WHAT YOU SHOULD DO: Write down exactly the lines of the listing below, beginning with the one containing "273\,kt on xteNCAM." and closing with the final line.

MATERIAL SUPPLIED:
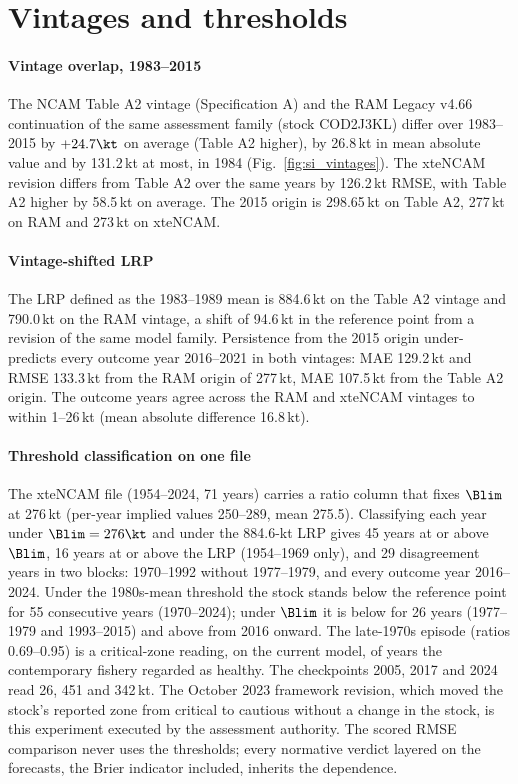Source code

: \FloatBarrier
\section{Vintages and thresholds}\label{si:thresholds}

\paragraph{Vintage overlap, 1983--2015} The NCAM Table A2 vintage (Specification A) and the RAM Legacy v4.66 continuation of the same assessment family (stock COD2J3KL) differ over 1983--2015 by $+24.7\kt$ on average (Table A2 higher), by 26.8\,kt in mean absolute value and by 131.2\,kt at most, in 1984 (Fig.~\ref{fig:si_vintages}). The xteNCAM revision differs from Table A2 over the same years by 126.2\,kt RMSE, with Table A2 higher by 58.5\,kt on average. The 2015 origin is 298.65\,kt on Table A2, 277\,kt on RAM and 273\,kt on xteNCAM.

\paragraph{Vintage-shifted LRP} The LRP defined as the 1983--1989 mean is 884.6\,kt on the Table A2 vintage and 790.0\,kt on the RAM vintage, a shift of 94.6\,kt in the reference point from a revision of the same model family. Persistence from the 2015 origin under-predicts every outcome year 2016--2021 in both vintages: MAE 129.2\,kt and RMSE 133.3\,kt from the RAM origin of 277\,kt, MAE 107.5\,kt from the Table A2 origin. The outcome years agree across the RAM and xteNCAM vintages to within 1--26\,kt (mean absolute difference 16.8\,kt).

\paragraph{Threshold classification on one file} The xteNCAM file (1954--2024, 71 years) carries a ratio column that fixes $\Blim$ at 276\,kt (per-year implied values 250--289, mean 275.5). Classifying each year under $\Blim = 276\kt$ and under the 884.6-kt LRP gives 45 years at or above $\Blim$, 16 years at or above the LRP (1954--1969 only), and 29 disagreement years in two blocks: 1970--1992 without 1977--1979, and every outcome year 2016--2024. Under the 1980s-mean threshold the stock stands below the reference point for 55 consecutive years (1970--2024); under $\Blim$ it is below for 26 years (1977--1979 and 1993--2015) and above from 2016 onward. The late-1970s episode (ratios 0.69--0.95) is a critical-zone reading, on the current model, of years the contemporary fishery regarded as healthy. The checkpoints 2005, 2017 and 2024 read 26, 451 and 342\,kt. The October 2023 framework revision, which moved the stock's reported zone from critical to cautious without a change in the stock, is this experiment executed by the assessment authority. The scored RMSE comparison never uses the thresholds; every normative verdict layered on the forecasts, the Brier indicator included, inherits the dependence.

ANSWER SECTION:
\paragraph{Vintage overlap, 1983--2015} The NCAM Table A2 vintage (Specification A) and the RAM Legacy v4.66 continuation of the same assessment family (stock COD2J3KL) differ over 1983--2015 by $+24.7\kt$ on average (Table A2 higher), by 26.8\,kt in mean absolute value and by 131.2\,kt at most, in 1984 (Fig.~\ref{fig:si_vintages}). The xteNCAM revision differs from Table A2 over the same years by 126.2\,kt RMSE, with Table A2 higher by 58.5\,kt on average. The 2015 origin is 298.65\,kt on Table A2, 277\,kt on RAM and 273\,kt on xteNCAM.

\paragraph{Vintage-shifted LRP} The LRP defined as the 1983--1989 mean is 884.6\,kt on the Table A2 vintage and 790.0\,kt on the RAM vintage, a shift of 94.6\,kt in the reference point from a revision of the same model family. Persistence from the 2015 origin under-predicts every outcome year 2016--2021 in both vintages: MAE 129.2\,kt and RMSE 133.3\,kt from the RAM origin of 277\,kt, MAE 107.5\,kt from the Table A2 origin. The outcome years agree across the RAM and xteNCAM vintages to within 1--26\,kt (mean absolute difference 16.8\,kt).

\paragraph{Threshold classification on one file} The xteNCAM file (1954--2024, 71 years) carries a ratio column that fixes $\Blim$ at 276\,kt (per-year implied values 250--289, mean 275.5). Classifying each year under $\Blim = 276\kt$ and under the 884.6-kt LRP gives 45 years at or above $\Blim$, 16 years at or above the LRP (1954--1969 only), and 29 disagreement years in two blocks: 1970--1992 without 1977--1979, and every outcome year 2016--2024. Under the 1980s-mean threshold the stock stands below the reference point for 55 consecutive years (1970--2024); under $\Blim$ it is below for 26 years (1977--1979 and 1993--2015) and above from 2016 onward. The late-1970s episode (ratios 0.69--0.95) is a critical-zone reading, on the current model, of years the contemporary fishery regarded as healthy. The checkpoints 2005, 2017 and 2024 read 26, 451 and 342\,kt. The October 2023 framework revision, which moved the stock's reported zone from critical to cautious without a change in the stock, is this experiment executed by the assessment authority. The scored RMSE comparison never uses the thresholds; every normative verdict layered on the forecasts, the Brier indicator included, inherits the dependence.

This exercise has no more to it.